Stored data:
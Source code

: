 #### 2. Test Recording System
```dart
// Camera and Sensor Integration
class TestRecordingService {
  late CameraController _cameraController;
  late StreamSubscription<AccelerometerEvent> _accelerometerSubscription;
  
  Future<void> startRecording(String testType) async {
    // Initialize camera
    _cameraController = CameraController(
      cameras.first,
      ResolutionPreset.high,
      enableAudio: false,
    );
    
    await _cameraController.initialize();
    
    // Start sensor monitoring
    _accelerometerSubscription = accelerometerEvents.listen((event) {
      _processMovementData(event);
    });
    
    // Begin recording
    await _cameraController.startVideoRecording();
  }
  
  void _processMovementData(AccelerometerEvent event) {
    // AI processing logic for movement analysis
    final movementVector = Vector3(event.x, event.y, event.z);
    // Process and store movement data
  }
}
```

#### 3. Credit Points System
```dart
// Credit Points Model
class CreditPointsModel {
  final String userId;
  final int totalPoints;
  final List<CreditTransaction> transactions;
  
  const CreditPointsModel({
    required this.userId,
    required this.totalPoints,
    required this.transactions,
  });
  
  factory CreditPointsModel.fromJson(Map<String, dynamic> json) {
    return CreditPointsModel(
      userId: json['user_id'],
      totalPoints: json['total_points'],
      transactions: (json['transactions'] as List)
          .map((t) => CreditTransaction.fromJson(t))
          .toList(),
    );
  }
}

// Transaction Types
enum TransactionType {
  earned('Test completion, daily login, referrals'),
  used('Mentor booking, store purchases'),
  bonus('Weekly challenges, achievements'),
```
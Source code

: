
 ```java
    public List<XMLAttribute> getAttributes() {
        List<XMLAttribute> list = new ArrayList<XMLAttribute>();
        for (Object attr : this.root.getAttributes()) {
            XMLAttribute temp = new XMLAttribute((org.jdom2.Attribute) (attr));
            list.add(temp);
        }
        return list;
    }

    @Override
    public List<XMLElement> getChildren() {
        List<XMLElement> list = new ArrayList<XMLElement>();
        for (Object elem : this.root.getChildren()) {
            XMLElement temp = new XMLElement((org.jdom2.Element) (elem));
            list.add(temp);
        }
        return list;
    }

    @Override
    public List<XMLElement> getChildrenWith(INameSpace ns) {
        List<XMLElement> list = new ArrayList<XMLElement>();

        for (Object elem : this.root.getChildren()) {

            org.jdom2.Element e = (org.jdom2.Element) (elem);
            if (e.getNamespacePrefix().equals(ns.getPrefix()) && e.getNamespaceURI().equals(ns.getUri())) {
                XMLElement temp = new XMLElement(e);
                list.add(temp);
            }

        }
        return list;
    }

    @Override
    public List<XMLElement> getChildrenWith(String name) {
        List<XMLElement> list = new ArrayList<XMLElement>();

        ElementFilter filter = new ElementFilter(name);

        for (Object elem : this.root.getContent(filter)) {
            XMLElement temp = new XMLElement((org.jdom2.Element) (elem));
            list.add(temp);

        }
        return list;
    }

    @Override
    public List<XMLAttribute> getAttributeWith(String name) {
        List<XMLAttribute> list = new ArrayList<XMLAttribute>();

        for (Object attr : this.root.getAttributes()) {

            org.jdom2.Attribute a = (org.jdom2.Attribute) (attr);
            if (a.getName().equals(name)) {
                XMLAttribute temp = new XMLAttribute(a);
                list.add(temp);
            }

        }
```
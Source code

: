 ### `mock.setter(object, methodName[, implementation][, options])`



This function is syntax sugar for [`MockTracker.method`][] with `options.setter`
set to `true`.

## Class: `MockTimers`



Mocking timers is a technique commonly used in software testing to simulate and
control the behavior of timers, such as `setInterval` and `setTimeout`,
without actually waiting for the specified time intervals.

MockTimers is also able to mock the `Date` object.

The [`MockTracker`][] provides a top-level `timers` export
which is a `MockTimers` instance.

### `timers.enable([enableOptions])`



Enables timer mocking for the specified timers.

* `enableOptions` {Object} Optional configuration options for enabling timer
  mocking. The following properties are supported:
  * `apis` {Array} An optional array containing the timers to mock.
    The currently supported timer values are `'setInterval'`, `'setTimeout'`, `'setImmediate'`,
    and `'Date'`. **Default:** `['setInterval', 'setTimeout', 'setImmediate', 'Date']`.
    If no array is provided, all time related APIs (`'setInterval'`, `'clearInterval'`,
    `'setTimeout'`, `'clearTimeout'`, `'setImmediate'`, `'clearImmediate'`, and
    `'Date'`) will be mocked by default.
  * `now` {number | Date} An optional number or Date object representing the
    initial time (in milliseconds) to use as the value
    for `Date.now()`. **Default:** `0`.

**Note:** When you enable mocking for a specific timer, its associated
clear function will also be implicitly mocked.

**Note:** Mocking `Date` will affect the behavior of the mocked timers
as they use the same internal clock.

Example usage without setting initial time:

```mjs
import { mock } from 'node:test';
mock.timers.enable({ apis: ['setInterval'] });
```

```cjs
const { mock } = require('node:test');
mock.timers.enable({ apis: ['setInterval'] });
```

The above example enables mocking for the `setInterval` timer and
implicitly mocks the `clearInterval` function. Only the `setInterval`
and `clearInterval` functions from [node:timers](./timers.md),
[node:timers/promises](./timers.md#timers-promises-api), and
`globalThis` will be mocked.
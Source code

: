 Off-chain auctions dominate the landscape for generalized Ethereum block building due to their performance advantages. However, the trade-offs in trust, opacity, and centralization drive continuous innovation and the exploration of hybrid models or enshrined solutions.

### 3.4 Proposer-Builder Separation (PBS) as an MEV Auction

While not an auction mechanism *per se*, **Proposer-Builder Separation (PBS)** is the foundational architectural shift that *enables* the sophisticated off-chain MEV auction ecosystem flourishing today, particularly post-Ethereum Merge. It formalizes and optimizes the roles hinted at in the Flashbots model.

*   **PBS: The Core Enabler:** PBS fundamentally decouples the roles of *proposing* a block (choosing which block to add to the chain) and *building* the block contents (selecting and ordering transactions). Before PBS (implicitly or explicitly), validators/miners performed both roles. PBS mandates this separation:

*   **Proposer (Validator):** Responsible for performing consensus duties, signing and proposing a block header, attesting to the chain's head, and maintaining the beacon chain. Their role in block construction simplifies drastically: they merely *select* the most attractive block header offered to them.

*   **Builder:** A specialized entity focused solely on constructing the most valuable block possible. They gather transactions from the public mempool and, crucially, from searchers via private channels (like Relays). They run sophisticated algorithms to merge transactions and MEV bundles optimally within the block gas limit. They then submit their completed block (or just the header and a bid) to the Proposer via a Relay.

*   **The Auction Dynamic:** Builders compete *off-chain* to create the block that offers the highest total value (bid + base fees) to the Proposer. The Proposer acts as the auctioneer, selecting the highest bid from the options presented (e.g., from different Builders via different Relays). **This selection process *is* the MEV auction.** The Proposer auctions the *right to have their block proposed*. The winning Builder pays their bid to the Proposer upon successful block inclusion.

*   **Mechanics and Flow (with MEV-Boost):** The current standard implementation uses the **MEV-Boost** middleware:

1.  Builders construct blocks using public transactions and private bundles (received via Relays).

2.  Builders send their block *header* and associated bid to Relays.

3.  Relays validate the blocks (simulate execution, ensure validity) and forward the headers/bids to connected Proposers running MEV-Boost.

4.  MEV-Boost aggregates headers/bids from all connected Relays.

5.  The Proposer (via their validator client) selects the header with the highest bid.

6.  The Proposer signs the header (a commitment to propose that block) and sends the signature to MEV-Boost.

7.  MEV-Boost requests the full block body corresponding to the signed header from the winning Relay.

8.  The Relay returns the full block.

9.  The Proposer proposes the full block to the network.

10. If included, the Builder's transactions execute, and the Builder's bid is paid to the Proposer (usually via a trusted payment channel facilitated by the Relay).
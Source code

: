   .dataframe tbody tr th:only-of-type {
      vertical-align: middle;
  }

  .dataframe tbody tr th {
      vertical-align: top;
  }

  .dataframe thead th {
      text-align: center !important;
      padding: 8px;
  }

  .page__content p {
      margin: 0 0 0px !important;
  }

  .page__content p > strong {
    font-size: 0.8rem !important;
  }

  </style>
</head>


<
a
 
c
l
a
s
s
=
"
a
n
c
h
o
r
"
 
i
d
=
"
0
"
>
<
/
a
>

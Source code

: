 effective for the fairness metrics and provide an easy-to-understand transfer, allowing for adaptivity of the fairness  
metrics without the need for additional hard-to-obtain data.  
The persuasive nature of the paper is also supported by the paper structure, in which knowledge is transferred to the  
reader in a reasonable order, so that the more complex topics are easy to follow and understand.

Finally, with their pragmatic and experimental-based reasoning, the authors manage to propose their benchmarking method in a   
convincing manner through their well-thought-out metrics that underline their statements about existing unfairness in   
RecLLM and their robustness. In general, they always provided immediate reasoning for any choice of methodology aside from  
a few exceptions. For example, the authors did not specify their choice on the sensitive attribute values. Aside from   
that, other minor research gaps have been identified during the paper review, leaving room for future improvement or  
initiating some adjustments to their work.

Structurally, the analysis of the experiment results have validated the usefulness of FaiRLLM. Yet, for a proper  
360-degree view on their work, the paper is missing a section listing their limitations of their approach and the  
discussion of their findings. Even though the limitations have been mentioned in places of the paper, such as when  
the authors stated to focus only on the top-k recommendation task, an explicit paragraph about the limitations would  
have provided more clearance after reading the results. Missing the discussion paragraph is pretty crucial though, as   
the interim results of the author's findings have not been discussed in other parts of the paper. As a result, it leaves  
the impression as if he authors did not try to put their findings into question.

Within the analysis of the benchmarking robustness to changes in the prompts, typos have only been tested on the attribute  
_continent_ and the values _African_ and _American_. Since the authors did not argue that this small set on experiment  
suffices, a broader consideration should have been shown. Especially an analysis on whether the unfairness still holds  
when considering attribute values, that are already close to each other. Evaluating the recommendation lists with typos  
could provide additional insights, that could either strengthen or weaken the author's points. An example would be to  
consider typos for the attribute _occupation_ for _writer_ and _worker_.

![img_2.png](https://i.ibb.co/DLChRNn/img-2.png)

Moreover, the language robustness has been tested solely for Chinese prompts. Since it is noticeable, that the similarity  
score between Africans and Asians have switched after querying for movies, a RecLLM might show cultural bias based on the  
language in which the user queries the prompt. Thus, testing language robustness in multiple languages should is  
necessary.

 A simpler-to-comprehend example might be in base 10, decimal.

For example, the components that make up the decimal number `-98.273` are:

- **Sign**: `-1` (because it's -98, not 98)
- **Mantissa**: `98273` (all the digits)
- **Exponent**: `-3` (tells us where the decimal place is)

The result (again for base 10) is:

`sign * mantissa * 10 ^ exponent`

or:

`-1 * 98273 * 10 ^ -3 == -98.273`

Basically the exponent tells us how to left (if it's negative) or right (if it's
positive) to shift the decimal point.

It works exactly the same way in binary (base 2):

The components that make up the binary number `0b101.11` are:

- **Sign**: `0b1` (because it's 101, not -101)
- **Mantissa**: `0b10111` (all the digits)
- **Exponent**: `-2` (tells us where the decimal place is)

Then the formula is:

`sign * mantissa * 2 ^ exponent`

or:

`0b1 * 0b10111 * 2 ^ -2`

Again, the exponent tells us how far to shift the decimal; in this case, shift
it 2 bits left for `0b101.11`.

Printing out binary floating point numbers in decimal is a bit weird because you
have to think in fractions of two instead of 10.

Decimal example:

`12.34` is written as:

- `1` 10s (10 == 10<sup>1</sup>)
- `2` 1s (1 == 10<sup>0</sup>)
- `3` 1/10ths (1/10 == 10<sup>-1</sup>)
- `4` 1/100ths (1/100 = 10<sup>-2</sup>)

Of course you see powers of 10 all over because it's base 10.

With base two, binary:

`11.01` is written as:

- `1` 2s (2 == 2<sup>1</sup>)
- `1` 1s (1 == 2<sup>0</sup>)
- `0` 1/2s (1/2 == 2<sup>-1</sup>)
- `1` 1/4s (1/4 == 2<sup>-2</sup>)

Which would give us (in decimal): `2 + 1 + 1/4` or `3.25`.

Work to complete.
Every line in the data above that contains the word "because" should be copied.

Response to this exercise.
- **Sign**: `-1` (because it's -98, not 98)
- **Sign**: `0b1` (because it's 101, not -101)
Printing out binary floating point numbers in decimal is a bit weird because you
Of course you see powers of 10 all over because it's base 10.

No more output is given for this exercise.